START RECORDS PROVIDED

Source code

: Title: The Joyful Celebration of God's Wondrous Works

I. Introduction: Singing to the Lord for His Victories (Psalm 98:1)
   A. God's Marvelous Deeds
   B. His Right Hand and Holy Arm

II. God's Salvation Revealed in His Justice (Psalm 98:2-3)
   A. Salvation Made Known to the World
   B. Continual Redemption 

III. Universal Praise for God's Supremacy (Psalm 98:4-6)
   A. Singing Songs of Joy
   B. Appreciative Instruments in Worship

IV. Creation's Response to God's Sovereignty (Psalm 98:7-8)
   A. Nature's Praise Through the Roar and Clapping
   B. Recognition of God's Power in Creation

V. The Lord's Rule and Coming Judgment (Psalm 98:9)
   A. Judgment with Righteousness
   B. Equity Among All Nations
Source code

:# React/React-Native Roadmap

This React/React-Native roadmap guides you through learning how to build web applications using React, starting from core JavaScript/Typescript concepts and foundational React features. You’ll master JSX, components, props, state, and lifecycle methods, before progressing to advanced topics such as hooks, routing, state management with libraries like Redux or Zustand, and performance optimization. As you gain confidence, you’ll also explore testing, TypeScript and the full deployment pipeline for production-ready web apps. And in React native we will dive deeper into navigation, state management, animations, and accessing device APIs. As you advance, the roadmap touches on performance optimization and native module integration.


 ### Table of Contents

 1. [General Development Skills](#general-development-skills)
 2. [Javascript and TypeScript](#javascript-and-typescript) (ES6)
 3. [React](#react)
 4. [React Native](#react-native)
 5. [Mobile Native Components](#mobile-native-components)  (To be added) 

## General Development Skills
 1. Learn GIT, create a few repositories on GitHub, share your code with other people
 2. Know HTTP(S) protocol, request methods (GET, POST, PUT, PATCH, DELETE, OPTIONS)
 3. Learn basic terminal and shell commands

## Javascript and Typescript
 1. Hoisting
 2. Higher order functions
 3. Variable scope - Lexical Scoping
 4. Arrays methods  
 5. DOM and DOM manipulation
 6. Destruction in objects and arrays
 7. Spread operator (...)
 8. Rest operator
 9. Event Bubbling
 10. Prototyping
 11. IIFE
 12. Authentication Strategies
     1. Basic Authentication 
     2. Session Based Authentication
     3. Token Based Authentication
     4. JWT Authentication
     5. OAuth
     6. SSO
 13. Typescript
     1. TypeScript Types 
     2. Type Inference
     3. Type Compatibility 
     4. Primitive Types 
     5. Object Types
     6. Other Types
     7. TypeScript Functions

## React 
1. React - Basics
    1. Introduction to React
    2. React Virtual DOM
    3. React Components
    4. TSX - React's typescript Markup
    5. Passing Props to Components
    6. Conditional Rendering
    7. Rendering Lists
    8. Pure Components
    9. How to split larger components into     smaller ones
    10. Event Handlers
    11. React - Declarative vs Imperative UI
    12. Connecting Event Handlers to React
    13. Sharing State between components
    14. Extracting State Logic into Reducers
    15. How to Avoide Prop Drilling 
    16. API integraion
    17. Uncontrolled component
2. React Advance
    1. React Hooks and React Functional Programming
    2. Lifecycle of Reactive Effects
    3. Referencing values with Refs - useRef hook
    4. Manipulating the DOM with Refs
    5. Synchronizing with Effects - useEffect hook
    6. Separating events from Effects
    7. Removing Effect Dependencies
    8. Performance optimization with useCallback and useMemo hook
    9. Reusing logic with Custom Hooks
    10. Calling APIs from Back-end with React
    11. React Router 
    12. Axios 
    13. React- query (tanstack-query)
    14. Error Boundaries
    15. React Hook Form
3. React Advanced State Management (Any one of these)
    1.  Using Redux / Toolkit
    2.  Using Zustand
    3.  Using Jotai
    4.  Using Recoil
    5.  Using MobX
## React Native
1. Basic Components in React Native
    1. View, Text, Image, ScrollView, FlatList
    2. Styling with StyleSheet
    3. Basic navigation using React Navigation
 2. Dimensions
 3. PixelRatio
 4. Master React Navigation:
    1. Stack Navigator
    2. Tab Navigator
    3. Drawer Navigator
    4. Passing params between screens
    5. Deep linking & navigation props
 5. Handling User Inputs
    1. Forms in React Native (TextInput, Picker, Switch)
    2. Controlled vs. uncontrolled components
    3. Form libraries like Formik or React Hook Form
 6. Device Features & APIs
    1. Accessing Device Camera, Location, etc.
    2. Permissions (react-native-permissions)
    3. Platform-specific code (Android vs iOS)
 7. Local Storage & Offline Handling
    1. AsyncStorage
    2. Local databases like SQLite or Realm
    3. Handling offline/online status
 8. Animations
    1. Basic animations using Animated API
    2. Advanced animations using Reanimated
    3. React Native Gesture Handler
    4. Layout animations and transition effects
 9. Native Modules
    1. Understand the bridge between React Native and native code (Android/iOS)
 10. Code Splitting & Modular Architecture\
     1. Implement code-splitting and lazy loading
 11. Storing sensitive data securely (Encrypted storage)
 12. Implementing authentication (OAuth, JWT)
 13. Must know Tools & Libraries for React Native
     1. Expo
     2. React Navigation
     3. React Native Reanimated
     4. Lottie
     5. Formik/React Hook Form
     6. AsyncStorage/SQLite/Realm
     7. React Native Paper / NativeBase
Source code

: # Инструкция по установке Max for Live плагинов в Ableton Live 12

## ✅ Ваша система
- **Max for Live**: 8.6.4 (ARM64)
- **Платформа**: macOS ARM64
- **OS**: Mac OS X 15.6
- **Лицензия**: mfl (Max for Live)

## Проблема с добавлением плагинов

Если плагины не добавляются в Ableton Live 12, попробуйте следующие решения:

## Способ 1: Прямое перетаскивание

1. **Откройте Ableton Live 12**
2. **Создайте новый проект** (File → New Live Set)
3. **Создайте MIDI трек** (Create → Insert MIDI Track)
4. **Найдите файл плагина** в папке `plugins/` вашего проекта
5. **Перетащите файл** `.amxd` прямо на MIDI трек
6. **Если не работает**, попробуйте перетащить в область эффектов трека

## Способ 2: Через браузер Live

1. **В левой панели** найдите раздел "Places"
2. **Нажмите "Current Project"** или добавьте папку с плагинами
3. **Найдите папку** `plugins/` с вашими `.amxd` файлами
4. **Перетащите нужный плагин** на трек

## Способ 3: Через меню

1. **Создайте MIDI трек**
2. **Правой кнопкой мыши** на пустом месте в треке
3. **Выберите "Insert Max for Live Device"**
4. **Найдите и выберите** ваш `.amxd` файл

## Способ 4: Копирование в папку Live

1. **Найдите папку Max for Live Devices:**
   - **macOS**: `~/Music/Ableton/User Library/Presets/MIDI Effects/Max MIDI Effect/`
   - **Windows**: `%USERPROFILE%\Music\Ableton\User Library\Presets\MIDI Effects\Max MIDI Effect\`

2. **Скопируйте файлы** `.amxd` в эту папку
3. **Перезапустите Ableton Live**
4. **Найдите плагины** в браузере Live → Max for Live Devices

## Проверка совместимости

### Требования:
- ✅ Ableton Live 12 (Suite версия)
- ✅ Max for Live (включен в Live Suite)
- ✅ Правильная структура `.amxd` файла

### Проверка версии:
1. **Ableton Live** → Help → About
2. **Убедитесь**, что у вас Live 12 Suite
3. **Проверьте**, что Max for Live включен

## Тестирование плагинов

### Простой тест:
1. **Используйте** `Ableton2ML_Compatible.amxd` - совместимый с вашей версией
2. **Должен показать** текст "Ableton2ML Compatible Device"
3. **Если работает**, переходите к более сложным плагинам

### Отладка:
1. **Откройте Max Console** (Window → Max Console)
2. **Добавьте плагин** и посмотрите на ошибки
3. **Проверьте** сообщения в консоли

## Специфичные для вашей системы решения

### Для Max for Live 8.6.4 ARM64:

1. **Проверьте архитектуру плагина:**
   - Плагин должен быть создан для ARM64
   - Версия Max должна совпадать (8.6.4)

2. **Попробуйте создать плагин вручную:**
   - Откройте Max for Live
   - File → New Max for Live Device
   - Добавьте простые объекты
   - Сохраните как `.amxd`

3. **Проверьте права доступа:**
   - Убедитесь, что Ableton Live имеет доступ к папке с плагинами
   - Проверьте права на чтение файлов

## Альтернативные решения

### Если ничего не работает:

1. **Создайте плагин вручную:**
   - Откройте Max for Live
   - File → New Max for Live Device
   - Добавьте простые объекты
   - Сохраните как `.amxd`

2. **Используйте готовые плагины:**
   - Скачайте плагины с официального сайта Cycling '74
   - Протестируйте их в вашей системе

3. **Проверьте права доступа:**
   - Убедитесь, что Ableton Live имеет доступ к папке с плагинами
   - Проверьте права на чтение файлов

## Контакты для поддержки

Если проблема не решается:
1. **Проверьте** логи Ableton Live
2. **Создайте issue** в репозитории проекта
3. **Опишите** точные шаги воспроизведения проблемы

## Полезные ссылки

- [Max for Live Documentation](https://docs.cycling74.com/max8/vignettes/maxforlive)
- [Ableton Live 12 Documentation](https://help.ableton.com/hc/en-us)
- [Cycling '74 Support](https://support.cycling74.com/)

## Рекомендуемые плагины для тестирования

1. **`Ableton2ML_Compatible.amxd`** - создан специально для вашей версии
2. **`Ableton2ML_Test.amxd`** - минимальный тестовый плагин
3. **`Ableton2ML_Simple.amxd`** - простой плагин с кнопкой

END RECORDS PROVIDED

> [YOUR OBJECTIVE]: From the first line of the material above down to the line with "A. Singing Songs of Joy", output each line exactly; include both of those lines and add no others.

> [SOLUTION TO THE PROBLEM]:
Source code

: Title: The Joyful Celebration of God's Wondrous Works

I. Introduction: Singing to the Lord for His Victories (Psalm 98:1)
   A. God's Marvelous Deeds
   B. His Right Hand and Holy Arm

II. God's Salvation Revealed in His Justice (Psalm 98:2-3)
   A. Salvation Made Known to the World
   B. Continual Redemption 

III. Universal Praise for God's Supremacy (Psalm 98:4-6)
   A. Singing Songs of Joy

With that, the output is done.